The Judgment rendered on February 4, 2009 by the Versailles Court of Appeals ordering Bouygues Telecom to remove a relay base station following a claim lodged by neighbors has been extensively commented in the media and widely acknowledged as a legitimate application of the precautionary principle. It is in fact a highly criticizable decision. Let’s take a closer look and consider the facts.
A criticizable decision
The judgment firstly notes that “the installation in question operates in compliance with the standards” laid down by law. It, however, immediately specifies that “an exceptional nuisance to a neighbor having been alleged, the compliance with official standards, the legality of the activity, and its usefulness to the public are not in themselves grounds for denying the existence of a nuisance”.
What type of nuisance is this all about? In its argumentation, the Versailles Court of Appeals tries to find a justification in a decision rendered by the Conseil d’Etat: “Considering that, according to the judgment rendered on June 11, 2004 by the Conseil d’Etat, it appears from a report submitted to the government in 2001 that in the current state of scientific knowledge it is not established that electromagnetic radiations have non-thermic effects that are dangerous for public health”.
What conclusions does the Court of Appeals draw from this element? Well, if it is not established that radiations have dangerous effects for public health, it is equally not established that such radiations do not have dangerous effects! It is all the more so – explains the Court of Appeals – as a certain number of scientific studies challenged the conclusions of the official experts of the French Agency for Environmental Health Protection and World Health Organization. It acknowledges that “some of these studies can be criticized, if not ignored, due to a lack of rigor in their research or the taking of measurements”. But there is nothing to do about it, doubt has been cast and doubt imposes the application of the precautionary principle.
The Court of Appeals considered that the “anxiety caused and suffered” by the resident families “as a result of the presence of the relay base station on the adjacent property” justified the decision to order the dismantling of the installation. In addition, each resident couple will be paid a sum of 7,000 Euros as a compensation for the “distress” caused to them, should such distress just be based on an imaginary risk.
The consequences of this decision can be disastrous, if not absurd. In practice, any person living near a relay base station could be tempted to request the dismantling thereof in accordance with the reasoning of the Court of Appeals. We might then become the only country in the world without cellular network…
By relying on unofficial studies, the scientific rigor of which is much debated, this decision – probably unintentionally – casts suspicion on official control bodies and their independent experts.
Lastly, it also fuels the argumentation of those who spread irrational fears for reasons that most often have nothing to do with science: between those who urge us to turn to a radically different model of society like José Bové, a eulogist of the de-growth concept, and those for whom any genetic manipulation – even with corn plantations (!) – is an intolerable attack on God’s creation. The demonization of the chemical, agrochemical, nuclear and telecommunications industries has started. A new Electricity Fairy would obviously not be welcome in our time.
Towards a public opinion-led case law
If this decision is to become a judicial precedent, judges who are more receptive than others to the background noise of public opinion might feel the duty to dismantle an industry or prohibit the sale of a product on the strength of unreliable studies or unsubstantiated assertions. The fact that this industry or this product may be duly authorized and fully comply with applicable laws and regulations would no longer carry any weight.
It is worth recalling that in December 2005 the Orleans Criminal Court discharged 49 persons who destroyed a field of genetically modified corn on ground that “the defendants have shown proof that they committed an offense of voluntary vandalism in response to a situation of necessity”. This judgment invoked the precautionary principle “having constitutional value” to justify the perpetration of a criminal offense to “remedy to a situation of danger” that GMO cultures – even though duly authorized – allegedly create for the environment.

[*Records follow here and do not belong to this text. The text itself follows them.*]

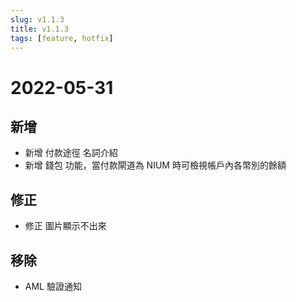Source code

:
 ```yaml
---
slug: v1.1.3
title: v1.1.3
tags: [feature, hotfix]
---
```


# 2022-05-31

## 新增
- 新增 付款途徑 名詞介紹
- 新增 錢包 功能，當付款閘道為 NIUM 時可檢視帳戶內各幣別的餘額

## 修正
- 修正 圖片顯示不出來

## 移除
- AML 驗證通知
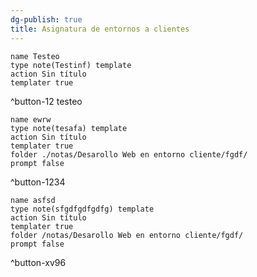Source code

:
 ```yaml
---
dg-publish: true
title: Asignatura de entornos a clientes
---
```



```button
name Testeo
type note(Testinf) template
action Sin título
templater true
```
^button-12
testeo
```button
name ewrw
type note(tesafa) template
action Sin título
templater true
folder ./notas/Desarollo Web en entorno cliente/fgdf/
prompt false
```
^button-1234
```button
name asfsd
type note(sfgdfgdfgdfg) template
action Sin título
templater true
folder /notas/Desarollo Web en entorno cliente/fgdf/
prompt false
```
^button-xv96


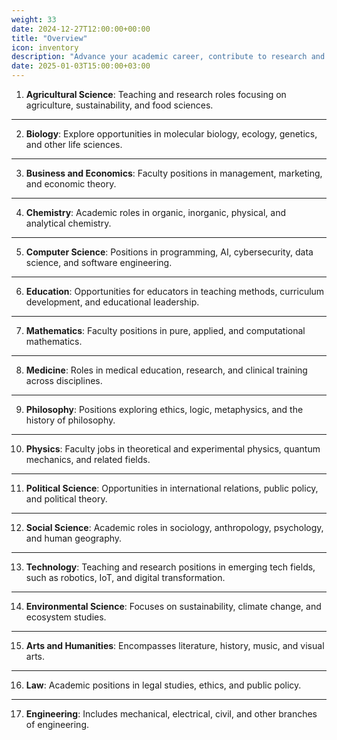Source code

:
 ```yaml
---
weight: 33
date: 2024-12-27T12:00:00+00:00
title: "Overview"
icon: inventory
description: "Advance your academic career, contribute to research and teaching excellence, and shape the future of education."
date: 2025-01-03T15:00:00+03:00
---
```


1. **Agricultural Science**:
Teaching and research roles focusing on agriculture, sustainability, and food sciences.

---

2. **Biology**:
Explore opportunities in molecular biology, ecology, genetics, and other life sciences.

---

3. **Business and Economics**:
Faculty positions in management, marketing, and economic theory.

---

4. **Chemistry**:
Academic roles in organic, inorganic, physical, and analytical chemistry.

---

5. **Computer Science**:
Positions in programming, AI, cybersecurity, data science, and software engineering.

---

6. **Education**:
Opportunities for educators in teaching methods, curriculum development, and educational leadership.

---

7. **Mathematics**:
Faculty positions in pure, applied, and computational mathematics.

---

8. **Medicine**:
Roles in medical education, research, and clinical training across disciplines.

---

9. **Philosophy**:
Positions exploring ethics, logic, metaphysics, and the history of philosophy.

---

10. **Physics**:
Faculty jobs in theoretical and experimental physics, quantum mechanics, and related fields.

---

11. **Political Science**:
Opportunities in international relations, public policy, and political theory.

---

12. **Social Science**:
Academic roles in sociology, anthropology, psychology, and human geography.

---

13. **Technology**:
Teaching and research positions in emerging tech fields, such as robotics, IoT, and digital transformation.

---

14. **Environmental Science**: Focuses on sustainability, climate change, and ecosystem studies.

---

15. **Arts and Humanities**: Encompasses literature, history, music, and visual arts.

---

16. **Law**: Academic positions in legal studies, ethics, and public policy.

---

17. **Engineering**: Includes mechanical, electrical, civil, and other branches of engineering.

Fortunately, the judgments rendered by the Versailles Court of Appeals and the Orleans Criminal Court remain isolated decisions. But who knows if such judgments are not precursors to a new case law that will justify the violation of laws and regulations according to criteria based rather on ideological and religious beliefs than on scientific facts?
A time of distrust
How and why did we end up in this situation? This is, in fact, a gradual drift of the precautionary principle from a mere provision of the French Environmental Code towards a constitutional principle set forth in the Environmental Charter. Article L. 110-1 of the French Environmental Code defined the precautionary principle as follows: “the absence of certainty, based on current scientific and technical knowledge, must not delay the adoption of effective and proportionate measures aiming to prevent a risk of serious and irreversible damage to the environment at an economically acceptable cost”.
The notion of “economically acceptable cost” is not referred to in the Environmental Charter which marks a swing between an era where people still believed in science but wanted to correct its potentially adverse effects and a time of mistrust of new technologies and control authorities.
This climate of suspicion is not likely to favor the development of research activities on our territory. We might become tomorrow the only country in the world without GMO… and R&D. The sky would then have really fallen on our heads.